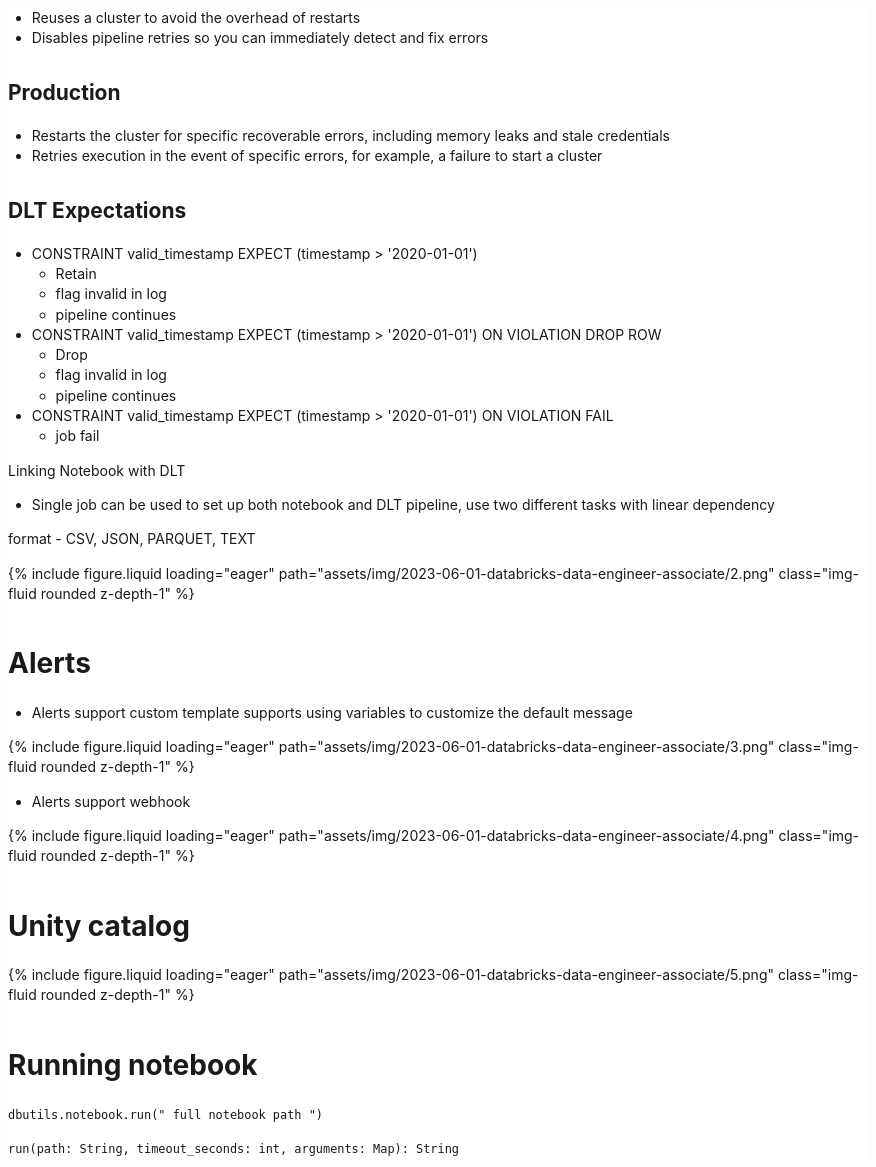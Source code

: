 - Reuses a cluster to avoid the overhead of restarts
- Disables pipeline retries so you can immediately detect and fix errors

## Production

- Restarts the cluster for specific recoverable errors, including memory leaks and stale credentials
- Retries execution in the event of specific errors, for example, a failure to start a cluster

## DLT Expectations

- CONSTRAINT valid_timestamp EXPECT (timestamp > '2020-01-01')
  - Retain
  - flag invalid in log
  - pipeline continues
- CONSTRAINT valid_timestamp EXPECT (timestamp > '2020-01-01') ON VIOLATION DROP ROW
  - Drop
  - flag invalid in log
  - pipeline continues
- CONSTRAINT valid_timestamp EXPECT (timestamp > '2020-01-01') ON VIOLATION FAIL
  - job fail

Linking Notebook with DLT

- Single job can be used to set up both notebook and DLT pipeline, use two different tasks with linear dependency

format - CSV, JSON, PARQUET, TEXT

{% include figure.liquid loading="eager" path="assets/img/2023-06-01-databricks-data-engineer-associate/2.png" class="img-fluid rounded z-depth-1" %}

# Alerts

- Alerts support custom template supports using variables to customize the default message

{% include figure.liquid loading="eager" path="assets/img/2023-06-01-databricks-data-engineer-associate/3.png" class="img-fluid rounded z-depth-1" %}

- Alerts support webhook

{% include figure.liquid loading="eager" path="assets/img/2023-06-01-databricks-data-engineer-associate/4.png" class="img-fluid rounded z-depth-1" %}

# Unity catalog

{% include figure.liquid loading="eager" path="assets/img/2023-06-01-databricks-data-engineer-associate/5.png" class="img-fluid rounded z-depth-1" %}

# Running notebook

`dbutils.notebook.run(" full notebook path ")`

`run(path: String, timeout_seconds: int, arguments: Map): String`
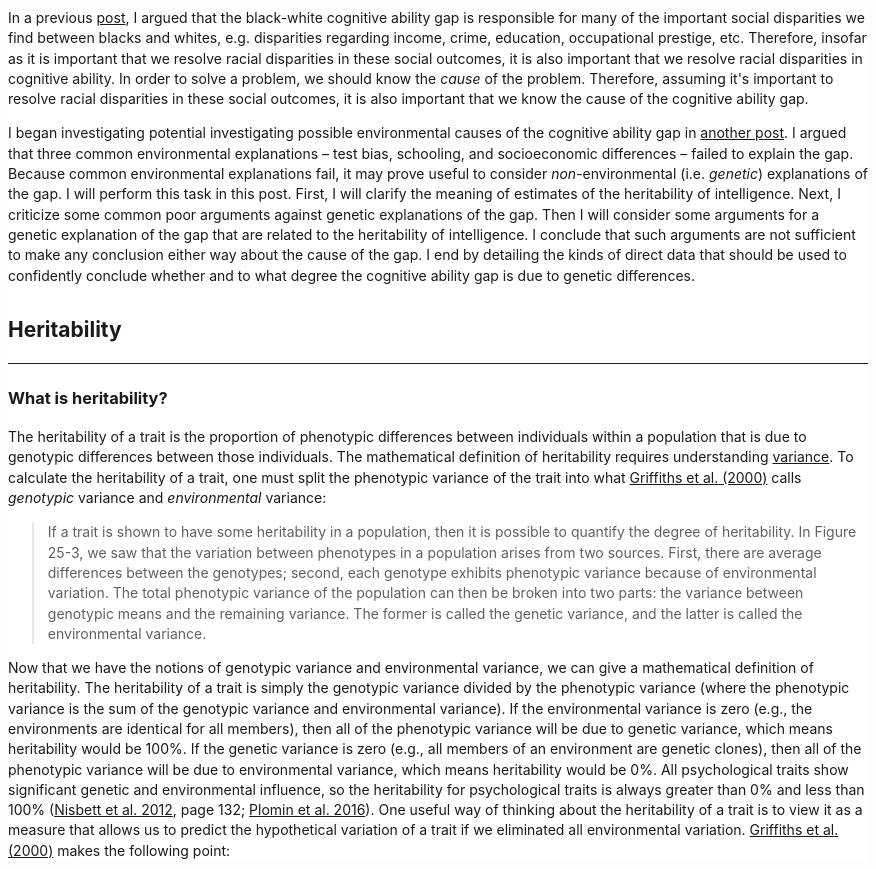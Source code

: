 
In a previous [post](https://reasonwithoutrestraint.com/race-and-iq/), I argued that the black-white cognitive ability gap is responsible for many of the important social disparities we find between blacks and whites, e.g. disparities regarding income, crime, education, occupational prestige, etc. Therefore, insofar as it is important that we resolve racial disparities in these social outcomes, it is also important that we resolve racial disparities in cognitive ability. In order to solve a problem, we should know the _cause_ of the problem. Therefore, assuming it's important to resolve racial disparities in these social outcomes, it is also important that we know the cause of the cognitive ability gap.

I began investigating potential investigating possible environmental causes of the cognitive ability gap in [another post](https://reasonwithoutrestraint.com/poor-environmental-explanations-of-the-gap/). I argued that three common environmental explanations – test bias, schooling, and socioeconomic differences – failed to explain the gap. Because common environmental explanations fail, it may prove useful to consider _non_-environmental (i.e. _genetic_) explanations of the gap. I will perform this task in this post. First, I will clarify the meaning of estimates of the heritability of intelligence. Next, I criticize some common poor arguments against genetic explanations of the gap. Then I will consider some arguments for a genetic explanation of the gap that are related to the heritability of intelligence. I conclude that such arguments are not sufficient to make any conclusion either way about the cause of the gap. I end by detailing the kinds of direct data that should be used to confidently conclude whether and to what degree the cognitive ability gap is due to genetic differences.

## Heritability

----------

### What is heritability?

The heritability of a trait is the proportion of phenotypic differences between individuals within a population that is due to genotypic differences between those individuals. The mathematical definition of heritability requires understanding [variance](https://en.wikipedia.org/wiki/Variance). To calculate the heritability of a trait, one must split the phenotypic variance of the trait into what [Griffiths et al. (2000)](https://www.ncbi.nlm.nih.gov/books/NBK21866/) calls _genotypic_ variance and _environmental_ variance:

> If a trait is shown to have some heritability in a population, then it is possible to quantify the degree of heritability. In Figure 25-3, we saw that the variation between phenotypes in a population arises from two sources. First, there are average differences between the genotypes; second, each genotype exhibits phenotypic variance because of environmental variation. The total phenotypic variance of the population can then be broken into two parts: the variance between genotypic means and the remaining variance. The former is called the genetic variance, and the latter is called the environmental variance.

Now that we have the notions of genotypic variance and environmental variance, we can give a mathematical definition of heritability. The heritability of a trait is simply the genotypic variance divided by the phenotypic variance (where the phenotypic variance is the sum of the genotypic variance and environmental variance). If the environmental variance is zero (e.g., the environments are identical for all members), then all of the phenotypic variance will be due to genetic variance, which means heritability would be 100%. If the genetic variance is zero (e.g., all members of an environment are genetic clones), then all of the phenotypic variance will be due to environmental variance, which means heritability would be 0%. All psychological traits show significant genetic and environmental influence, so the heritability for psychological traits is always greater than 0% and less than 100% ([Nisbett et al. 2012](https://pdfs.semanticscholar.org/c03f/f20904c35a370534a9d3710453dd6dc7a2d2.pdf), page 132; [Plomin et al. 2016](https://www.ncbi.nlm.nih.gov/pmc/articles/PMC4739500/)). One useful way of thinking about the heritability of a trait is to view it as a measure that allows us to predict the hypothetical variation of a trait if we eliminated all environmental variation. [Griffiths et al. (2000)](https://www.ncbi.nlm.nih.gov/books/NBK21866/) makes the following point:
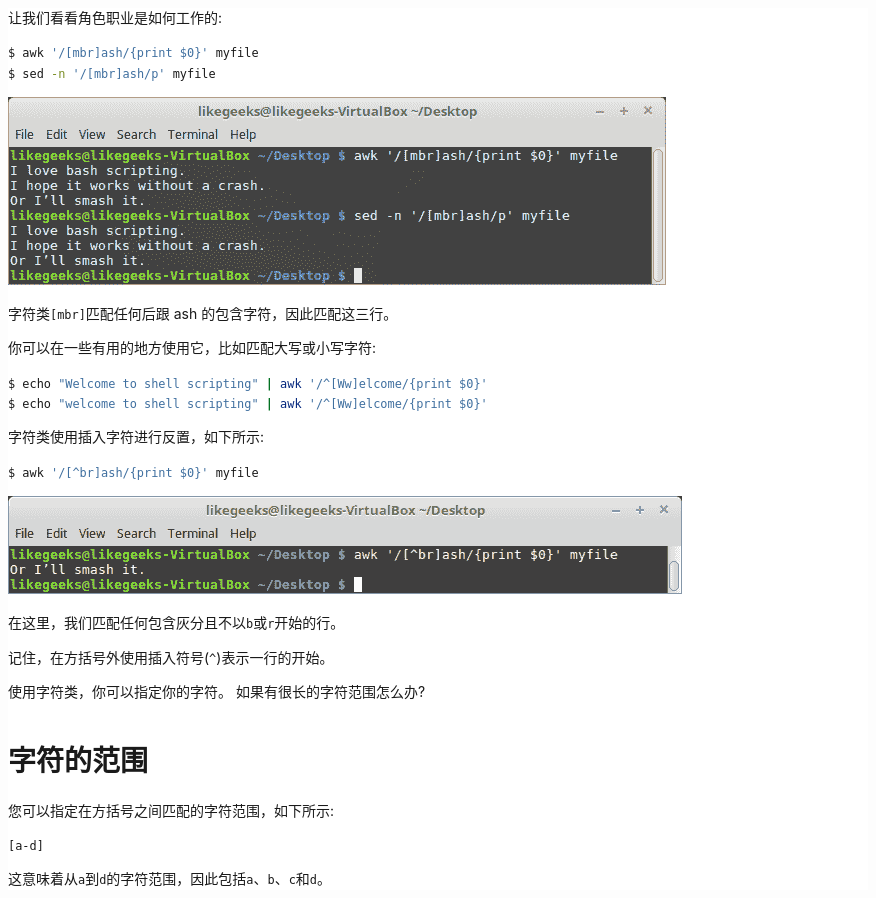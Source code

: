 让我们看看角色职业是如何工作的:

```sh
$ awk '/[mbr]ash/{print $0}' myfile
$ sed -n '/[mbr]ash/p' myfile
```

![](img/28fb6091-3614-4e70-91ef-7239f1fdf206.png)

字符类`[mbr]`匹配任何后跟 ash 的包含字符，因此匹配这三行。

你可以在一些有用的地方使用它，比如匹配大写或小写字符:

```sh
$ echo "Welcome to shell scripting" | awk '/^[Ww]elcome/{print $0}'
$ echo "welcome to shell scripting" | awk '/^[Ww]elcome/{print $0}'
```

字符类使用插入字符进行反置，如下所示:

```sh
$ awk '/[^br]ash/{print $0}' myfile 
```

![](img/34670994-fa8c-4609-9d6c-6e9cdf6c2eeb.png)

在这里，我们匹配任何包含灰分且不以`b`或`r`开始的行。

记住，在方括号外使用插入符号(`^`)表示一行的开始。

使用字符类，你可以指定你的字符。 如果有很长的字符范围怎么办?

# 字符的范围

您可以指定在方括号之间匹配的字符范围，如下所示:

```sh
[a-d]
```

这意味着从`a`到`d`的字符范围，因此包括`a`、`b`、`c`和`d`。
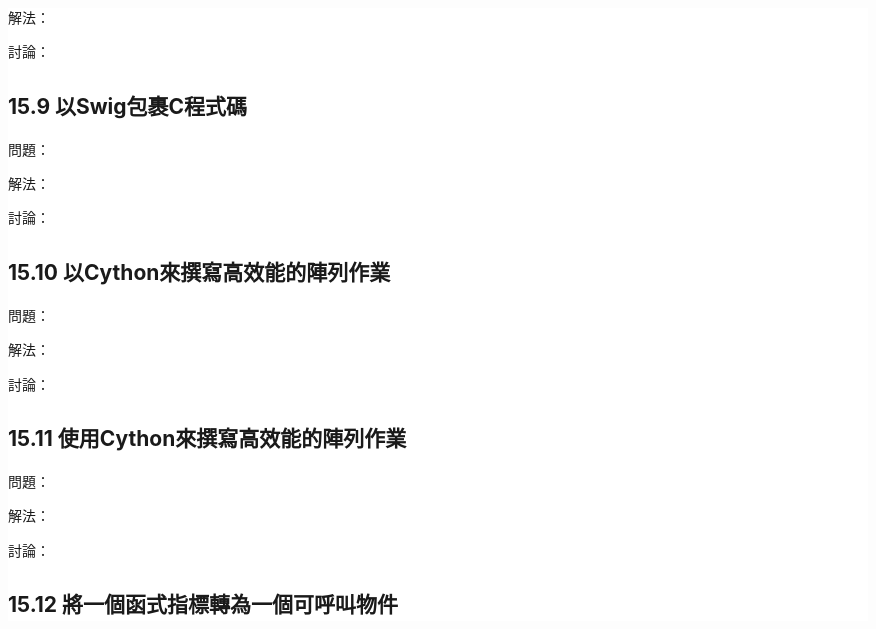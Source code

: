 解法：

```
```

討論：

```
```

## 15.9 以Swig包裹C程式碼

問題：

```
```

解法：

```
```

討論：

```
```

## 15.10 以Cython來撰寫高效能的陣列作業

問題：

```
```

解法：

```
```

討論：

```
```

## 15.11 使用Cython來撰寫高效能的陣列作業

問題：

```
```

解法：

```
```

討論：

```
```

## 15.12 將一個函式指標轉為一個可呼叫物件
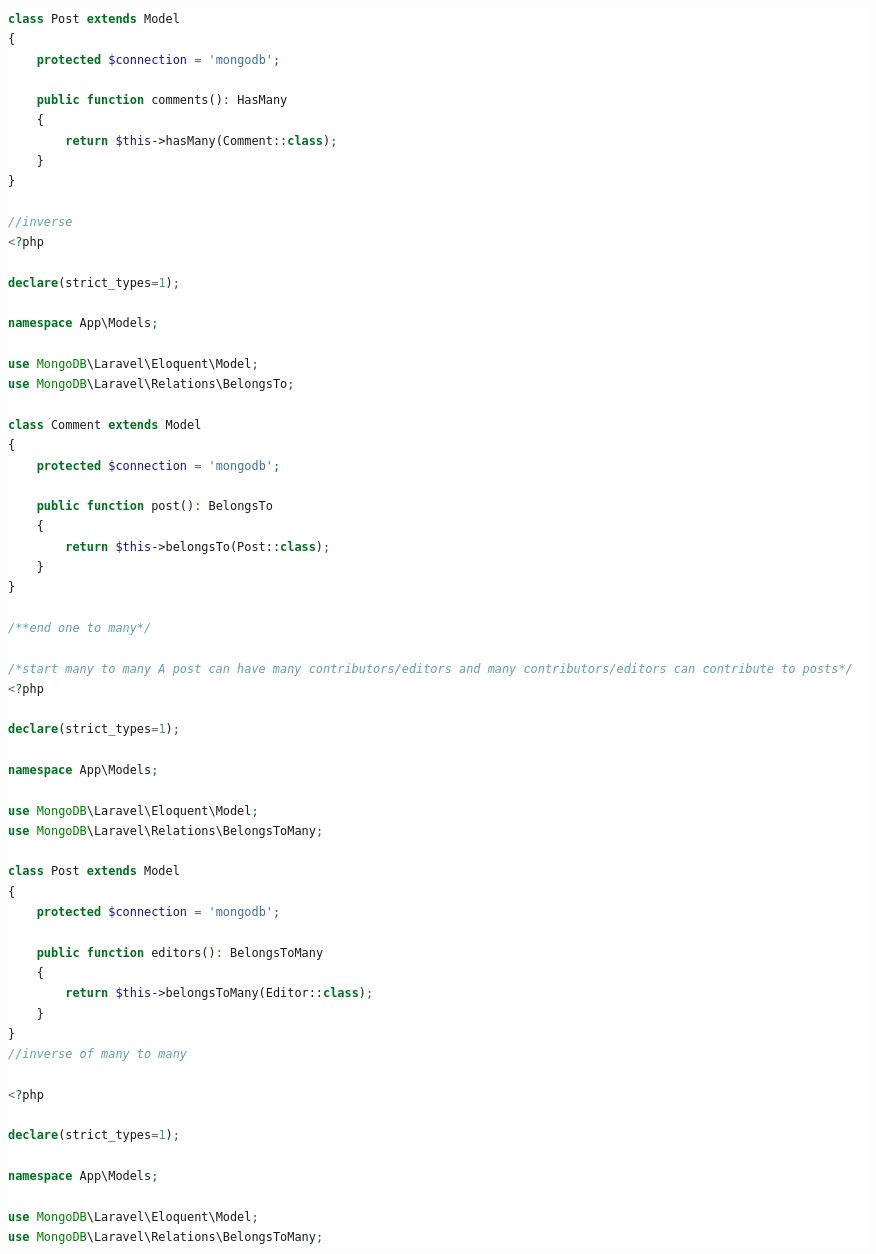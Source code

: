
 ```php
class Post extends Model
{
    protected $connection = 'mongodb';

    public function comments(): HasMany
    {
        return $this->hasMany(Comment::class);
    }
}

//inverse
<?php

declare(strict_types=1);

namespace App\Models;

use MongoDB\Laravel\Eloquent\Model;
use MongoDB\Laravel\Relations\BelongsTo;

class Comment extends Model
{
    protected $connection = 'mongodb';

    public function post(): BelongsTo
    {
        return $this->belongsTo(Post::class);
    }
}

/**end one to many*/

/*start many to many A post can have many contributors/editors and many contributors/editors can contribute to posts*/
<?php

declare(strict_types=1);

namespace App\Models;

use MongoDB\Laravel\Eloquent\Model;
use MongoDB\Laravel\Relations\BelongsToMany;

class Post extends Model
{
    protected $connection = 'mongodb';

    public function editors(): BelongsToMany
    {
        return $this->belongsToMany(Editor::class);
    }
}
//inverse of many to many

<?php

declare(strict_types=1);

namespace App\Models;

use MongoDB\Laravel\Eloquent\Model;
use MongoDB\Laravel\Relations\BelongsToMany;

```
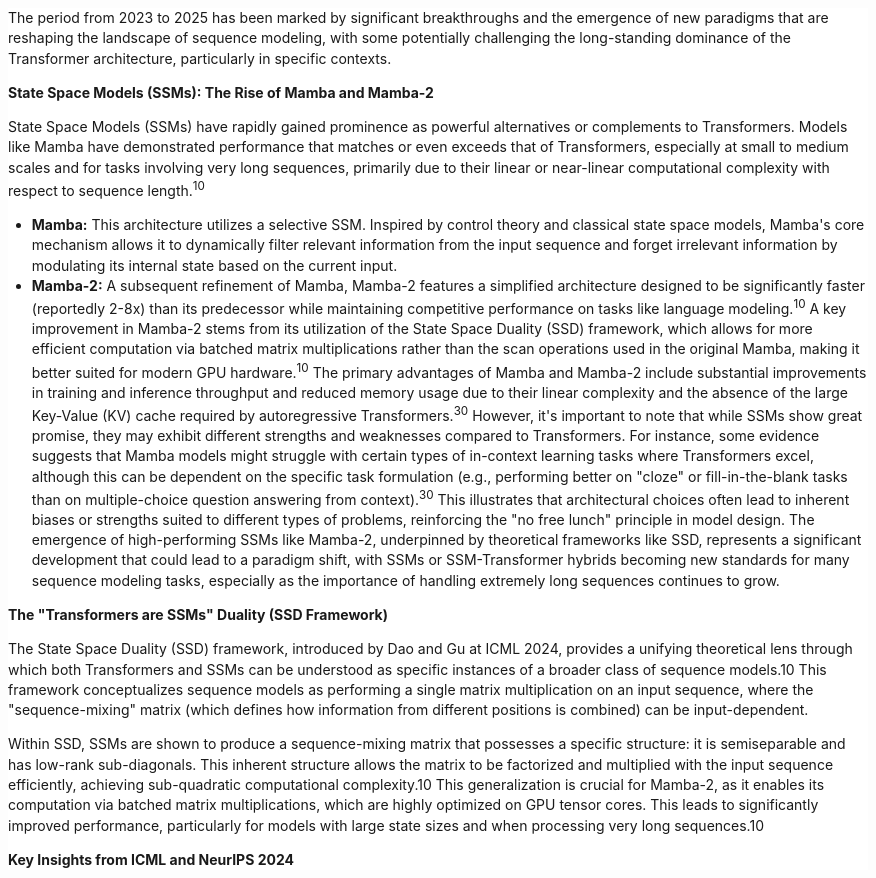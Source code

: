The period from 2023 to 2025 has been marked by significant breakthroughs and the emergence of new paradigms that are reshaping the landscape of sequence modeling, with some potentially challenging the long-standing dominance of the Transformer architecture, particularly in specific contexts.

**State Space Models (SSMs): The Rise of Mamba and Mamba-2**

State Space Models (SSMs) have rapidly gained prominence as powerful alternatives or complements to Transformers. Models like Mamba have demonstrated performance that matches or even exceeds that of Transformers, especially at small to medium scales and for tasks involving very long sequences, primarily due to their linear or near-linear computational complexity with respect to sequence length.<sup>10</sup>



* **Mamba:** This architecture utilizes a selective SSM. Inspired by control theory and classical state space models, Mamba's core mechanism allows it to dynamically filter relevant information from the input sequence and forget irrelevant information by modulating its internal state based on the current input.
* **Mamba-2:** A subsequent refinement of Mamba, Mamba-2 features a simplified architecture designed to be significantly faster (reportedly 2-8x) than its predecessor while maintaining competitive performance on tasks like language modeling.<sup>10</sup> A key improvement in Mamba-2 stems from its utilization of the State Space Duality (SSD) framework, which allows for more efficient computation via batched matrix multiplications rather than the scan operations used in the original Mamba, making it better suited for modern GPU hardware.<sup>10</sup> The primary advantages of Mamba and Mamba-2 include substantial improvements in training and inference throughput and reduced memory usage due to their linear complexity and the absence of the large Key-Value (KV) cache required by autoregressive Transformers.<sup>30</sup> However, it's important to note that while SSMs show great promise, they may exhibit different strengths and weaknesses compared to Transformers. For instance, some evidence suggests that Mamba models might struggle with certain types of in-context learning tasks where Transformers excel, although this can be dependent on the specific task formulation (e.g., performing better on "cloze" or fill-in-the-blank tasks than on multiple-choice question answering from context).<sup>30</sup> This illustrates that architectural choices often lead to inherent biases or strengths suited to different types of problems, reinforcing the "no free lunch" principle in model design. The emergence of high-performing SSMs like Mamba-2, underpinned by theoretical frameworks like SSD, represents a significant development that could lead to a paradigm shift, with SSMs or SSM-Transformer hybrids becoming new standards for many sequence modeling tasks, especially as the importance of handling extremely long sequences continues to grow.

**The "Transformers are SSMs" Duality (SSD Framework)**

The State Space Duality (SSD) framework, introduced by Dao and Gu at ICML 2024, provides a unifying theoretical lens through which both Transformers and SSMs can be understood as specific instances of a broader class of sequence models.10 This framework conceptualizes sequence models as performing a single matrix multiplication on an input sequence, where the "sequence-mixing" matrix (which defines how information from different positions is combined) can be input-dependent.

Within SSD, SSMs are shown to produce a sequence-mixing matrix that possesses a specific structure: it is semiseparable and has low-rank sub-diagonals. This inherent structure allows the matrix to be factorized and multiplied with the input sequence efficiently, achieving sub-quadratic computational complexity.10 This generalization is crucial for Mamba-2, as it enables its computation via batched matrix multiplications, which are highly optimized on GPU tensor cores. This leads to significantly improved performance, particularly for models with large state sizes and when processing very long sequences.10

**Key Insights from ICML and NeurIPS 2024**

→ Task to carry out
Check each line above for the string "elcome", then copy the ones that have it.

→ Written reply
$ echo "Welcome to shell scripting" | awk '/^[Ww]elcome/{print $0}'
$ echo "welcome to shell scripting" | awk '/^[Ww]elcome/{print $0}'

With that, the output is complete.